Während Frauke noch an meiner für das Oudie adaptierten LX20-Halterung bastelt, um die im Cockpit richtig fest zu bekommen, friemle ich das Funkgerät wieder an seinen Platz, dass offenbar vor meinen nicht vorhandenen handwerklichen Fähigkeiten derartige Angst hatte, dass es einfach wieder ging. Senden, Empfangen, alles gut. Die Kratzer am Rumpf flicke ich mit weißem Panzertape, sodass auch der zerfledderte Gummilappen um die Schleppkupplung nicht im Wind flattert. Zum Abschluss spendiere ich der Else eine Rumpfwäsche und poliere die Haube auf Hochglanz. Schick sieht sie jetzt wieder aus, denke ich, als ich ihr über den schlanken Rumpf streichle. Langsam fange ich an, sie zu mögen.

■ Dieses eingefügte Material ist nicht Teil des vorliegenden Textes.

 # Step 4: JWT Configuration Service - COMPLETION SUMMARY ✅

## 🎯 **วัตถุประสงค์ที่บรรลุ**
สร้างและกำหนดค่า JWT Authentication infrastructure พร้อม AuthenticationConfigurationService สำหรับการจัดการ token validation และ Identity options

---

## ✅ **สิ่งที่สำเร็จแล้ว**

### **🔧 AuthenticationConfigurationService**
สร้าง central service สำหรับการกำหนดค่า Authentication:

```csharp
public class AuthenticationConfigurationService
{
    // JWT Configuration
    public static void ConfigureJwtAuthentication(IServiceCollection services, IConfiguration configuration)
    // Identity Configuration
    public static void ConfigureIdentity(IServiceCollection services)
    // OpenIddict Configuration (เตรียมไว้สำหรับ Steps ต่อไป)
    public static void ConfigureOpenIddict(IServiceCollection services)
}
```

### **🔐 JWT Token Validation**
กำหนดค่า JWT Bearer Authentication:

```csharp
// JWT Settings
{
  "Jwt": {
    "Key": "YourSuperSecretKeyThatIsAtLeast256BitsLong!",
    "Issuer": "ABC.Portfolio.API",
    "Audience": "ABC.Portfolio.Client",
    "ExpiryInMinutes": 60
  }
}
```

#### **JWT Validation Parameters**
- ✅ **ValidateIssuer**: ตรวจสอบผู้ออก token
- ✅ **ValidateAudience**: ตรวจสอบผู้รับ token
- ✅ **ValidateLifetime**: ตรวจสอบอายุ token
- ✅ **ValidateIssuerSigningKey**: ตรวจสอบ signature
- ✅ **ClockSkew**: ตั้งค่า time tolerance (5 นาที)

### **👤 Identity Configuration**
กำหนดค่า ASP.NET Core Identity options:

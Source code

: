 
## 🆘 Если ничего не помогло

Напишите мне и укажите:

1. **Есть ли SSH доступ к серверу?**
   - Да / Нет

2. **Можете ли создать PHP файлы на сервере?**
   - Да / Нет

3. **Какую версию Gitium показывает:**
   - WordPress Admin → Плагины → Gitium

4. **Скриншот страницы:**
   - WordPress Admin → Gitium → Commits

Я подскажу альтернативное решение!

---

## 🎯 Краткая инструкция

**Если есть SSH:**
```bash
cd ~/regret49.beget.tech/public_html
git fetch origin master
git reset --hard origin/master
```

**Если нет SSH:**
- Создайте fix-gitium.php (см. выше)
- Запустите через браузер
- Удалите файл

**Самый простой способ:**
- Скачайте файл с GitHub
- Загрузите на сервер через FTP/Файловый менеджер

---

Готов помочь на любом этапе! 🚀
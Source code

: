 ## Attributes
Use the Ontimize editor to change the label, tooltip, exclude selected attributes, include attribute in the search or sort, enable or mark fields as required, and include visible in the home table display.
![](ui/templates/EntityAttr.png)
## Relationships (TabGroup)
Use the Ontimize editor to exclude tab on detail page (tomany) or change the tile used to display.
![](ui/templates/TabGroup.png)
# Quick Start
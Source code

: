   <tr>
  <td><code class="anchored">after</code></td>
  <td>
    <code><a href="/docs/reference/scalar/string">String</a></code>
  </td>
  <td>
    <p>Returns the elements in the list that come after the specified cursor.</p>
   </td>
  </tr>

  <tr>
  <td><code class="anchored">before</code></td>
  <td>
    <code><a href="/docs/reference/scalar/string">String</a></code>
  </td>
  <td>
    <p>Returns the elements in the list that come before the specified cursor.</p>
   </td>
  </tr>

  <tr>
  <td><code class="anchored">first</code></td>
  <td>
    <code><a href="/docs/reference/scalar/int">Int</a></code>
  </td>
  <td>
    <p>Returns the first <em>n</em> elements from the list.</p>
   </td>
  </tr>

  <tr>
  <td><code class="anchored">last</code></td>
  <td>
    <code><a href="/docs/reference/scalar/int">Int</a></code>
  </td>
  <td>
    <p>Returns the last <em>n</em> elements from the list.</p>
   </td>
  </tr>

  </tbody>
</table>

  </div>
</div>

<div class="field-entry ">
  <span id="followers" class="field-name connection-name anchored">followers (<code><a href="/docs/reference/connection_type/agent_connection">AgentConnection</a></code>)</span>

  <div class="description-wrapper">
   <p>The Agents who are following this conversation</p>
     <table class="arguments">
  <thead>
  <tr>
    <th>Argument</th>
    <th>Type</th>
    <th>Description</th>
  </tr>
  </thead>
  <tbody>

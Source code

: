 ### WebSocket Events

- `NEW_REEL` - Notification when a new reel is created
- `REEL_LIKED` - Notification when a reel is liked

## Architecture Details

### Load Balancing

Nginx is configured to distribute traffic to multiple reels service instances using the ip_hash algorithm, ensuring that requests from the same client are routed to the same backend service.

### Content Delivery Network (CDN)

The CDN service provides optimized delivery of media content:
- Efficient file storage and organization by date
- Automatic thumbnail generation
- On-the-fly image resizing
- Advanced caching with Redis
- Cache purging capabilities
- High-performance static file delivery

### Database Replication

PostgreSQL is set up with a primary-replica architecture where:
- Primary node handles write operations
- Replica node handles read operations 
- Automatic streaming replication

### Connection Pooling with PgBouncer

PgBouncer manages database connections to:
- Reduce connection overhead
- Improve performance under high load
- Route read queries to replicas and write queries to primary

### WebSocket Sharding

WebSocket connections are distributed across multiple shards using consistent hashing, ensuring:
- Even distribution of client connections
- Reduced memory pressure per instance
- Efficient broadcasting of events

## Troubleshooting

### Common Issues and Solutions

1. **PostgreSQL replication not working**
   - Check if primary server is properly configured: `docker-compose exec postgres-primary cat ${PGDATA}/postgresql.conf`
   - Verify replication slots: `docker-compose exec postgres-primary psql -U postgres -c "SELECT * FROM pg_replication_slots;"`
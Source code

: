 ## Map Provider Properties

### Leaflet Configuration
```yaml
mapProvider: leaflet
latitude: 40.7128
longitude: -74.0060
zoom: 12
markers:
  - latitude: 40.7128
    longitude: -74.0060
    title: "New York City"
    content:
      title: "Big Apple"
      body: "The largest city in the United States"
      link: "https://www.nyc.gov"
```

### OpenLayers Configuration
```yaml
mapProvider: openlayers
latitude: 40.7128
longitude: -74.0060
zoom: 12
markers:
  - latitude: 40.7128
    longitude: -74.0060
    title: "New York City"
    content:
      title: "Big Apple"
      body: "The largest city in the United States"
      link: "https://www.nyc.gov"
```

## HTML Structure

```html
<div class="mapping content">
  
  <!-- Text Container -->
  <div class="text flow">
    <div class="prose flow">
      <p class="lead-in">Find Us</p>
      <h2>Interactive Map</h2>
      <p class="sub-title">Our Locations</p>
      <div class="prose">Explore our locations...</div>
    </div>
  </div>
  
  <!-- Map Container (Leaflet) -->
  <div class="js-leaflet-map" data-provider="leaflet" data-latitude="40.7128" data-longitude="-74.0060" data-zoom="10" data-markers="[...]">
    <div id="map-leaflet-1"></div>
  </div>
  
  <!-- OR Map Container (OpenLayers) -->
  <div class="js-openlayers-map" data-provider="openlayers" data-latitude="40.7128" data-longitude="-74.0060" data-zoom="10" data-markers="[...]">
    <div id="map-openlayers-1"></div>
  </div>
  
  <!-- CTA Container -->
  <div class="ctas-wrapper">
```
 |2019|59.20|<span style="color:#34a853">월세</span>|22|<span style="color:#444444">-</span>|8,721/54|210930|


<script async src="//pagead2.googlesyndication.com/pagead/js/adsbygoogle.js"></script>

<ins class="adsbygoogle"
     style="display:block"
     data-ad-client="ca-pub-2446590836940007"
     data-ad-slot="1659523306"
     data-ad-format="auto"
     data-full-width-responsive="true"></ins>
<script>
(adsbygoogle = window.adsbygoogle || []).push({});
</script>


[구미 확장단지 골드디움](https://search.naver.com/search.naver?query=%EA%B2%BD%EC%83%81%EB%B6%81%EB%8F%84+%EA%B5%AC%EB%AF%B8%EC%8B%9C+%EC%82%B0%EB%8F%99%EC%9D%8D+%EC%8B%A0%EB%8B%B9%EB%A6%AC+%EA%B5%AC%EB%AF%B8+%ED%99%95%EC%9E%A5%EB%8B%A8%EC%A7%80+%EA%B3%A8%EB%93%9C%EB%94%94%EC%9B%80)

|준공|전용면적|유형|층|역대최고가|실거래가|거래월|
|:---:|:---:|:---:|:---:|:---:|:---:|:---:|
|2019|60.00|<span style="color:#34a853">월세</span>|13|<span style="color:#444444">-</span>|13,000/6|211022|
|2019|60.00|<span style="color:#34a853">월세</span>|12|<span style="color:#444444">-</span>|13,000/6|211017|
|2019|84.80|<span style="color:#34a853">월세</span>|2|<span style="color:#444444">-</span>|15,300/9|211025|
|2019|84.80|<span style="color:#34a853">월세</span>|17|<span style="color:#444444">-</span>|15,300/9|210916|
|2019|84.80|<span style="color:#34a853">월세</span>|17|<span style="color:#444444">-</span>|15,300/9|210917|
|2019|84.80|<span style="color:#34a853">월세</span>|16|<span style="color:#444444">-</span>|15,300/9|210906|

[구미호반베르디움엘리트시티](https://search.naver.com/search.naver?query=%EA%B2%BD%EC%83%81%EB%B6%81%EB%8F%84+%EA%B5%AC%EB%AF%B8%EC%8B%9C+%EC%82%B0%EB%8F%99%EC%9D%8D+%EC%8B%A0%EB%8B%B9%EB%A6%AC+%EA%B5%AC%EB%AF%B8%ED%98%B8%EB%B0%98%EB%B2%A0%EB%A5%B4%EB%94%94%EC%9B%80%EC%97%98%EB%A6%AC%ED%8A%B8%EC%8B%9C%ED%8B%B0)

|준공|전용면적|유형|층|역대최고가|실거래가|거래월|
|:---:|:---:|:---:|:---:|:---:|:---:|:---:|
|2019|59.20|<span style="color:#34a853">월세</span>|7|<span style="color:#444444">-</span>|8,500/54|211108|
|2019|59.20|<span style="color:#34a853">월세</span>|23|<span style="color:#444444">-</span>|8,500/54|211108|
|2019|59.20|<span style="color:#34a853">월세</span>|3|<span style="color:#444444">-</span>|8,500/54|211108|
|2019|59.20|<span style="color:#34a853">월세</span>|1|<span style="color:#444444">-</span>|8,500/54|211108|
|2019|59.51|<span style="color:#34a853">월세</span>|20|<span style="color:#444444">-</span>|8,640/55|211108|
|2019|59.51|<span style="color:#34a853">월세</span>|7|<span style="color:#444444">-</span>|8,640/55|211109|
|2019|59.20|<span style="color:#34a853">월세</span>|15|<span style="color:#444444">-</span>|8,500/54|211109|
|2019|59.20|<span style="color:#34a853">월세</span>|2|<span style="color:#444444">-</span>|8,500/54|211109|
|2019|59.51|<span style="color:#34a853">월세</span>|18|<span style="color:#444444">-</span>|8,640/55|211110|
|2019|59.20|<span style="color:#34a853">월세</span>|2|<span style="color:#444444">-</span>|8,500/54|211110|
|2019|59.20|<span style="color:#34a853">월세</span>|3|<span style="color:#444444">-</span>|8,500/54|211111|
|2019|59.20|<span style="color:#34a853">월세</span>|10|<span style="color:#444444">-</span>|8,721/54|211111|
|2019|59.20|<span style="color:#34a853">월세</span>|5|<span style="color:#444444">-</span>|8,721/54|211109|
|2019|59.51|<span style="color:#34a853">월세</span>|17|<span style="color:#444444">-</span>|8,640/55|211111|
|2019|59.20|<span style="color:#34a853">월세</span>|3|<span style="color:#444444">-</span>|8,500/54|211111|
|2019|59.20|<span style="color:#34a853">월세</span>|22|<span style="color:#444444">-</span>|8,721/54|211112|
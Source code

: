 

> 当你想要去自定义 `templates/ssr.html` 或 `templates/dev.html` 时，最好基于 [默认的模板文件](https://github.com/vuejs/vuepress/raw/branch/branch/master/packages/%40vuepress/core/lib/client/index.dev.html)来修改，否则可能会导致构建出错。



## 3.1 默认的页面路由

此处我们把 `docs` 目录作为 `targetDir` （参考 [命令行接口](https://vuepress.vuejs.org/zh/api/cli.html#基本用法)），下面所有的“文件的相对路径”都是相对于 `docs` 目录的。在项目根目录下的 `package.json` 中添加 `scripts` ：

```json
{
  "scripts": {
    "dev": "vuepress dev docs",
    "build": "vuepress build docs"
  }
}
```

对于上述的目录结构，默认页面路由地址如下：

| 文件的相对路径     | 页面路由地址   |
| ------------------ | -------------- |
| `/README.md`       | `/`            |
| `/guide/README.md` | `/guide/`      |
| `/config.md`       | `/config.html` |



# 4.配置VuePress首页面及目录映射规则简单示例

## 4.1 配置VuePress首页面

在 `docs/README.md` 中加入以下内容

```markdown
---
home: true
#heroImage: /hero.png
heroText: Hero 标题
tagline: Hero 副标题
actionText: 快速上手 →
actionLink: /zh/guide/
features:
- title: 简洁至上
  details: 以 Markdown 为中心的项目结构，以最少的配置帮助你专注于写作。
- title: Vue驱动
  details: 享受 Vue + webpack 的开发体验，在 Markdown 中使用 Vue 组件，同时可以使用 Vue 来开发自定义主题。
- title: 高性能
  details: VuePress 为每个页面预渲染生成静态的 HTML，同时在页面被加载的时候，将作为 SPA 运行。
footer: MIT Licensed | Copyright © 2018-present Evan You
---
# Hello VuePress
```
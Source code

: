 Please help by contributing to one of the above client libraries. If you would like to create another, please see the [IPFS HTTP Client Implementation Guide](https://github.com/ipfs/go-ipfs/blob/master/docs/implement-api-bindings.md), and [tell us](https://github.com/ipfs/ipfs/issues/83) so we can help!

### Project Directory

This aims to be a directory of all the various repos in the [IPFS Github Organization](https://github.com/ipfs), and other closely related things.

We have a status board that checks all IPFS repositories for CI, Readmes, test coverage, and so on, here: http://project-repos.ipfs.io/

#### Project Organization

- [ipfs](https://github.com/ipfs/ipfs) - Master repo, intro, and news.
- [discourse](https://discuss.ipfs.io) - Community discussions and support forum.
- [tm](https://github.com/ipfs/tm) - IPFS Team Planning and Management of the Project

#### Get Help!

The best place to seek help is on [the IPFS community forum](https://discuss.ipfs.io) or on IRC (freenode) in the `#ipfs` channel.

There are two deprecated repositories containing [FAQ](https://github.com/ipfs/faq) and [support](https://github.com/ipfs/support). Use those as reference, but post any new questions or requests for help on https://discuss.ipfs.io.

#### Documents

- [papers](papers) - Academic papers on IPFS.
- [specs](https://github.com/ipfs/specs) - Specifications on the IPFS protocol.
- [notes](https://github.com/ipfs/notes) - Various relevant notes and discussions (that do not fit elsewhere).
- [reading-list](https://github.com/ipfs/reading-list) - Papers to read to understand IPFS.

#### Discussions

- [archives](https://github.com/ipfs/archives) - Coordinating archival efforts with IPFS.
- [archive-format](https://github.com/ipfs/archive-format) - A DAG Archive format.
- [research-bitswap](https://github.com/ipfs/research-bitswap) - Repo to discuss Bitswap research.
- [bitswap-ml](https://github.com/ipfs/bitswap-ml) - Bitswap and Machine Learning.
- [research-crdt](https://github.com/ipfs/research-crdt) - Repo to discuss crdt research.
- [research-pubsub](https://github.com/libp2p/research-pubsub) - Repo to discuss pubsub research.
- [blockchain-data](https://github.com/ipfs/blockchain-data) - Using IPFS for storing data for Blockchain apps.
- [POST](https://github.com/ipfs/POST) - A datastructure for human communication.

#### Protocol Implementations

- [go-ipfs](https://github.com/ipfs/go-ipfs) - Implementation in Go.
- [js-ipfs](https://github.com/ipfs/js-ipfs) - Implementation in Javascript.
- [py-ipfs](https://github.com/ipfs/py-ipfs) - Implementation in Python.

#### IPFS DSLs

Nachdem der Hänger wieder an seinem Platz steht werfe ich mir den Erbsensuppenrest vom Vortag ein und ziehe mit einer Flasche Tequila los, um mit Bernd und Bernd einen zu trinken. Die haben Orangen und Zimt besorgt und sind begeistert von der Zeremonie, mit der ich das goldene Wässerchen serviere. Wir machen uns einen schönen Abend und die beiden amüsieren sich köstlich über sächsisches Vokabular wie Daschndiescher, Tempo-Daschndiescher oder Norweschndier. Die Insider wissen hier bscheid. Dank Jonas und Nicola finde ich den Weg zurück zum Zeltplatz trotz leicht schwankenden Bewegungen um alle drei Achsen meines Körpers. Kaum im Bett, penne ich weg.

Tequila mag ich auch gerne. Freue mich schon auf einen neuen Bericht vom heutigen Wertungstag!
Ich finde nicht, dass harter Alkohol etwas auf eine Segelflugwettbewerb zu suchen hat! Die 24h-Regel lässt grüßen…
Es fällt mir schwer, da zu widersprechen.